Conclusion: A Fundamental Shift in AD Healthcare Strategy

Biomarker testing is improving the prospects for tackling AD and other dementias, and holds the key to discovering new treatments. Early diagnosis and more personalised healthcare will have a central part to play in confronting this massive challenge to Europe's citizens and its healthcare systems.

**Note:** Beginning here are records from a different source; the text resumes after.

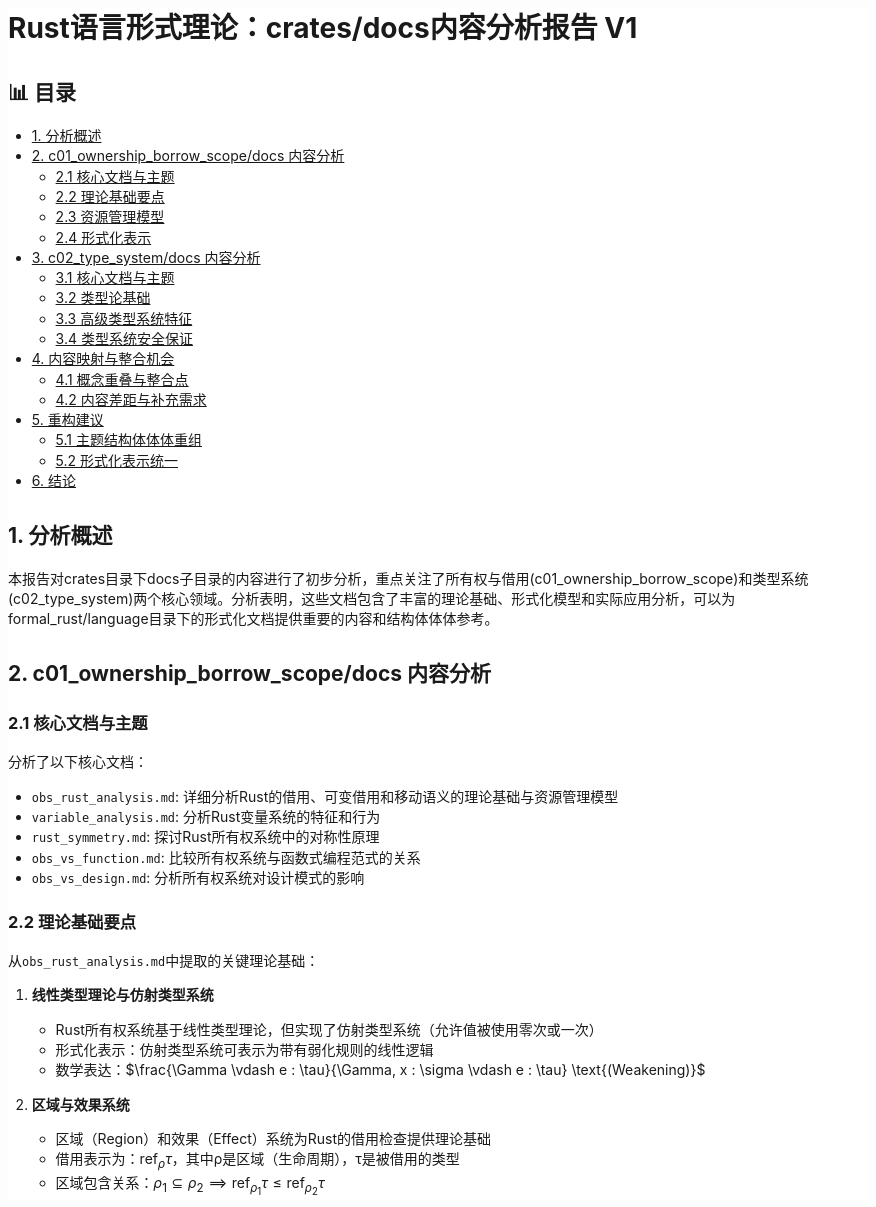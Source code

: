 ﻿# Rust语言形式理论：crates/docs内容分析报告 V1


## 📊 目录

- [1. 分析概述](#1-分析概述)
- [2. c01_ownership_borrow_scope/docs 内容分析](#2-c01_ownership_borrow_scopedocs-内容分析)
  - [2.1 核心文档与主题](#21-核心文档与主题)
  - [2.2 理论基础要点](#22-理论基础要点)
  - [2.3 资源管理模型](#23-资源管理模型)
  - [2.4 形式化表示](#24-形式化表示)
- [3. c02_type_system/docs 内容分析](#3-c02_type_systemdocs-内容分析)
  - [3.1 核心文档与主题](#31-核心文档与主题)
  - [3.2 类型论基础](#32-类型论基础)
  - [3.3 高级类型系统特征](#33-高级类型系统特征)
  - [3.4 类型系统安全保证](#34-类型系统安全保证)
- [4. 内容映射与整合机会](#4-内容映射与整合机会)
  - [4.1 概念重叠与整合点](#41-概念重叠与整合点)
  - [4.2 内容差距与补充需求](#42-内容差距与补充需求)
- [5. 重构建议](#5-重构建议)
  - [5.1 主题结构体体体重组](#51-主题结构体体体重组)
  - [5.2 形式化表示统一](#52-形式化表示统一)
- [6. 结论](#6-结论)


## 1. 分析概述

本报告对crates目录下docs子目录的内容进行了初步分析，重点关注了所有权与借用(c01_ownership_borrow_scope)和类型系统(c02_type_system)两个核心领域。分析表明，这些文档包含了丰富的理论基础、形式化模型和实际应用分析，可以为formal_rust/language目录下的形式化文档提供重要的内容和结构体体体参考。

## 2. c01_ownership_borrow_scope/docs 内容分析

### 2.1 核心文档与主题

分析了以下核心文档：

- `obs_rust_analysis.md`: 详细分析Rust的借用、可变借用和移动语义的理论基础与资源管理模型
- `variable_analysis.md`: 分析Rust变量系统的特征和行为
- `rust_symmetry.md`: 探讨Rust所有权系统中的对称性原理
- `obs_vs_function.md`: 比较所有权系统与函数式编程范式的关系
- `obs_vs_design.md`: 分析所有权系统对设计模式的影响

### 2.2 理论基础要点

从`obs_rust_analysis.md`中提取的关键理论基础：

1. **线性类型理论与仿射类型系统**
   - Rust所有权系统基于线性类型理论，但实现了仿射类型系统（允许值被使用零次或一次）
   - 形式化表示：仿射类型系统可表示为带有弱化规则的线性逻辑
   - 数学表达：$\frac{\Gamma \vdash e : \tau}{\Gamma, x : \sigma \vdash e : \tau} \text{(Weakening)}$

2. **区域与效果系统**
   - 区域（Region）和效果（Effect）系统为Rust的借用检查提供理论基础
   - 借用表示为：$\text{ref}_{\rho} \tau$，其中ρ是区域（生命周期），τ是被借用的类型
   - 区域包含关系：$\rho_1 \subseteq \rho_2 \implies \text{ref}_{\rho_1} \tau \leq \text{ref}_{\rho_2} \tau$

The EU is itself in constant evolution, both organically, as its competences are progressively refined, and in response to changes in the wider world. In healthcare, its evolution is marked not only by the emergency of the COVID-19 pandemic, which has largely monopolised the attention of all the major EU institutions throughout most of the early months of the year, but also by the constant increase in morbidity, which now affects more than its ageing population. With the initiation of a European Health Data Space [54] and a new Pharmaceutical Strategy [55], 2020 is an appropriate moment also for it to review its approach to diagnostic testing as an intrinsic element in an integrated health strategy. In these straitened circumstances, a reappraisal of the significance and potential of biomarker testing in AD can provide the EU and its citizens with a much-needed immediate up-tick in quality and accuracy of care. The COVID-19 pandemic should also provide a warning of how vulnerable society is to inadequacies in healthcare preparation − and should serve to highlight the risk that dementia could, if unchecked, present a pandemic of similar or greater proportions within decades. Europe, with real foresight, can now make a change in policy that holds out the prospect of a radical transformation of care in the coming years as the full benefits of an optimum approach to the use of biomarkers begin to be felt.

Recommendations

EU Recommendations

  • Declare early diagnosis and appropriate treatment of AD as a public health priority

  • Promote standardisation in testing guidelines, validation, usage, quality control, and consistency of biomarkers

  • Promote cross-sectoral collaboration and interdisciplinary research to advance the understanding of AD

  • Promote investment in basic and applied science to improve the understanding of AD

  • Promote the integration of biomarker research into clinical medicine

  • Promote bringing biomarker testing innovations to the market

  • Promote coordination of clinical trials

  • Promote alignment between innovators, payers, governments, businesses, and societies on what constitutes therapeutic and diagnostic value in AD

EMA Recommendations

  • Promote the use of biomarkers in regulatory decision making

  • Increase the evidence base and resolve outstanding questions over interpretation of AD biomarker use and promote take-up

  • Improve the understanding of biomarker testing among regulators

  • Promote frequent interaction between industry and regulators

  • Ensure globally accepted definitions of preclinical and early AD

  • Promote the use of big data and the evolution of more flexible clinical trials

Member States Recommendations

  • Promote the use of biomarkers in primary care and train general practitioners accordingly

  • Ensure closer involvement of patients and caregivers in discussions of testing

  • Improve understanding of biomarker testing among payers

  • Ensure adequate infrastructure for diagnostic services

Healthcare Systems

  • All stakeholders to collaborate to enhance understanding of AD

  • Patients, carers, and relevant associations to provide reliable information on the value of early detection and diagnosis of AD

  • Academia and industry to collaborate more closely on the development of biomarkers

  • Improve business transparency over development costs of biomarker tests

  • Develop less-invasive and cheaper and easier biomarkers

  • Support the integration of AD biomarker testing within the AD diagnostic pathway

Conflict of Interest Statement

The authors declare that they have no competing interests.

Funding Sources

This work was supported by the in-kind support of the members of the European Alliance for Personalised Medicine.

Author Contributions

D.H. conceived, built, and drafted the article with critical input from his co-authors, expert interviews, and the partners.

Acknowledgements

We would like to thank the members of the European Alliance for Personalised Medicine, the many experts for their work in this area, and the Million European Genome Alliance+ (MEGA+).